La crucifixion en rose
Tome I SEXUS
Henry Miller (1891-1980)
« Ce doit être un jeudi soir que je la rencontrai pour la première fois, au dancing…Je me sentais frais et dispos le coeur pur, obsédé par une seule idée : la posséder à tout prix…J'approchais de ma trente troisième année, l'âge du Christ en croix…J'étais au plus bas de l'échelle ; un raté dans toute l'acception du terme…J'étais loin de me figurer que cette semaine allait être l'apothéose de ma vie et durer sept longues années… »
Ainsi débute ce roman et d'entrée le ton est donné par le narrateur, marié il faut le savoir avec une personne qu'il hait, Maude, une femme qui secrète une tristesse accablante au sein d'un foyer qui ressemble à un sépulcre. Il n'espère guère que sa vie va changer suite à cette rencontre quand il dit :
« Voilà trente ans que je porte la croix de fer de la servitude infâmante, que je sers sans la foi, que je travaille sans gages, que je me repose sans connaître la paix. »
Il n'y a vraiment pas de raison que ça change, et pourtant …
Dès lors, il n'a de cesse de la rechercher dès le lendemain, pour des retrouvailles orgasmiques lorsque Mara allume pour lui, pleins feux la rayonnante incandescence de son amour.
Travaillant dans le télégraphe, il est peu motivé et songe plutôt à une carrière d'écrivain. D'une humeur sombre quand il n'est pas avec Mara, il voit le monde en larmes pour l'éternité, le rire n'étant qu'un instant qui passe et la joie une folie passagère dans un monde de tristesse.
« Faire rire le monde est une chose ; faire son bonheur, c'est une autre paire de manches. Personne n'y a jamais réussi. »
On peut dès l'entame admirer le beau style de Henry Miller :
« Mara était vêtue d'une robe noire à pois, à la mode suisse, qui soulignait l'opulence de ses formes. La brise jouait légèrement avec la masse noire, luisante, de ses cheveux, avivant son visage lourd d'une pâleur de craie, comme l'embrun qui fouette la falaise. Dans sa foulée rapide et souple, si sûre d'elle, et alerte, je vis une autre preuve d'un sens renouvelé de la vie : c'était l'animal jaillissant de la chair éclatée, avec la grâce et la beauté fragile de la fleur. C'était elle dans son être diurne, fraiche, saine, vêtue très simplement et parlant presque le langage de l'enfance. »
Magnifique.
L'autre trait de caractère d'Henry est d'être constamment désargenté tout en étant très généreux dès qu'il a trois sous, issus soit de son salaire soit d'un emprunt aux amis Ulric ou Kronski.

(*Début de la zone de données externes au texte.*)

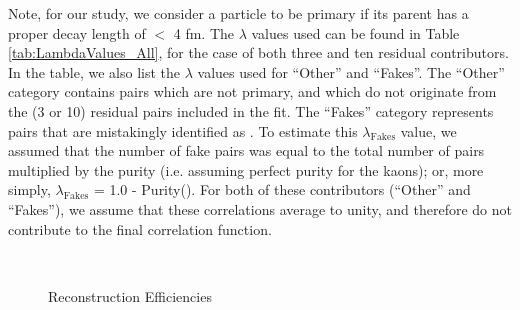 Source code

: \documentclass[/home/jesse/Analysis/FemtoAnalysis/AnalysisNotes/AnalysisNoteJBuxton.tex]{subfiles}
\begin{document}
Note, for our study, we consider a particle to be primary if its parent has a proper decay length of $<$ 4 fm.
The $\lambda$ values used can be found in Table \ref{tab:LambdaValues_All}, for the case of both three and ten residual contributors.  In the table, we also list the $\lambda$ values used for ``Other'' and ``Fakes''.  The ``Other'' category contains pairs which are not primary, and which do not originate from the (3 or 10) residual pairs included in the fit.  The ``Fakes'' category represents pairs that are mistakingly identified as \LamK.  To estimate this $\lambda_{\mathrm{Fakes}}$ value, we assumed that the number of fake pairs was equal to the total number of pairs multiplied by the \Lam purity (i.e. assuming perfect purity for the kaons); or, more simply, $\lambda_{\mathrm{Fakes}}$ = 1.0 - Purity(\Lam).  For both of these contributors (``Other'' and ``Fakes''), we assume that these correlations average to unity, and therefore do not contribute to the final correlation function.


\begin{figure}[h!]
  \centering
   \\
  \caption[Reconstruction Efficiencies]{Reconstruction Efficiencies}
  \label{fig:RecoEffs}
\end{figure}
\end{document}
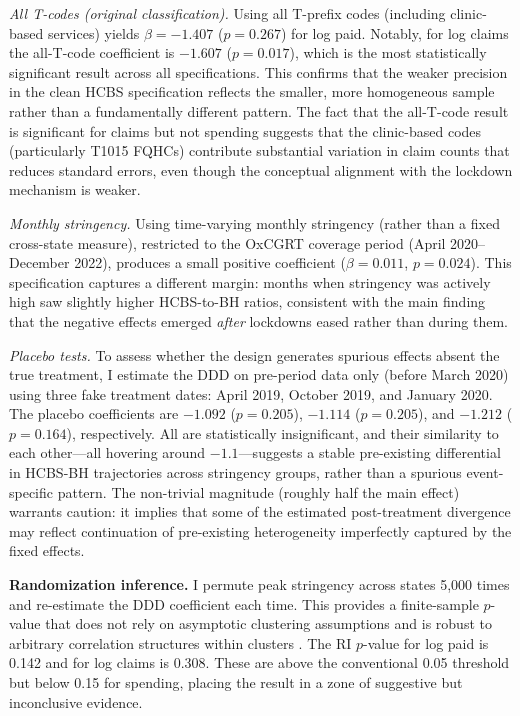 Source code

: \documentclass[12pt]{article}
\begin{document}
\textit{All T-codes (original classification).} Using all T-prefix codes (including clinic-based services) yields $\beta = -1.407$ ($p = 0.267$) for log paid. Notably, for log claims the all-T-code coefficient is $-1.607$ ($p = 0.017$), which is the most statistically significant result across all specifications. This confirms that the weaker precision in the clean HCBS specification reflects the smaller, more homogeneous sample rather than a fundamentally different pattern. The fact that the all-T-code result is significant for claims but not spending suggests that the clinic-based codes (particularly T1015 FQHCs) contribute substantial variation in claim counts that reduces standard errors, even though the conceptual alignment with the lockdown mechanism is weaker.

\textit{Monthly stringency.} Using time-varying monthly stringency (rather than a fixed cross-state measure), restricted to the OxCGRT coverage period (April 2020--December 2022), produces a small positive coefficient ($\beta = 0.011$, $p = 0.024$). This specification captures a different margin: months when stringency was actively high saw slightly higher HCBS-to-BH ratios, consistent with the main finding that the negative effects emerged \textit{after} lockdowns eased rather than during them.

\textit{Placebo tests.} To assess whether the design generates spurious effects absent the true treatment, I estimate the DDD on pre-period data only (before March 2020) using three fake treatment dates: April 2019, October 2019, and January 2020. The placebo coefficients are $-1.092$ ($p = 0.205$), $-1.114$ ($p = 0.205$), and $-1.212$ ($p = 0.164$), respectively. All are statistically insignificant, and their similarity to each other---all hovering around $-1.1$---suggests a stable pre-existing differential in HCBS-BH trajectories across stringency groups, rather than a spurious event-specific pattern. The non-trivial magnitude (roughly half the main effect) warrants caution: it implies that some of the estimated post-treatment divergence may reflect continuation of pre-existing heterogeneity imperfectly captured by the fixed effects.

\textbf{Randomization inference.} I permute peak stringency across states 5,000 times and re-estimate the DDD coefficient each time. This provides a finite-sample $p$-value that does not rely on asymptotic clustering assumptions and is robust to arbitrary correlation structures within clusters \citep{rosenbaum2002observational}. The RI $p$-value for log paid is 0.142 and for log claims is 0.308. These are above the conventional 0.05 threshold but below 0.15 for spending, placing the result in a zone of suggestive but inconclusive evidence.
\end{document}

Son ami le Dr Kronski passe son temps dans de grands discours à nettoyer le monde, remettant de l'ordre dans la « grande bâtisse », préparant la voie à la fraternité humaine ! et au règne de la liberté de pensée. Kronsky qui ne se prive pas de privautés avec Mara qu'il fait plus que guigner :
« La tête blottie dans le giron de Mara, telle une vipère dilatée, il laissait les mots filtrer de ses lèvres, à la façon du gaz qui fuit d'un robinet mal fermé. C'était la plainte étrange de l'irréductible atome humain, la sub-âme errant dans les caves de la misère collective. »
Henry pense que Mara ne lui dit pas tout de sa vie et chaque jour connaît son lot de découvertes et de déconvenues passagères qui lui permettent de renouer temporairement avec Maude après qu'il lui a avoué sa liaison avec Mara.
Un nouveau rival se profile en la personne de Carruthers et Henry entrevoit la possibilité de s'établir avec Mara pour couper court à toute intrusion.
C'est plus tard le début d'une vie commune : Henry et Mara ne peuvent plus se quitter et s'installent dans le Bronx. Henry avoue qu'il ne possède pas Mara même si elle est entièrement sienne presque esclave, mais que c'est lui qui est possédé, la proie d'un amour comme il ne s'en est jamais offert, un amour qui est un gouffre, un amour total…pour se prosterner devant l'image de la divinité, mourir mille morts imaginaires, anéantir toute trace de soi, découvrir l'univers entier, incarné, enchâssé dans l'image vivante de l'autre… À présent ils sont Mona et Val : ils ont changé de vie et de noms !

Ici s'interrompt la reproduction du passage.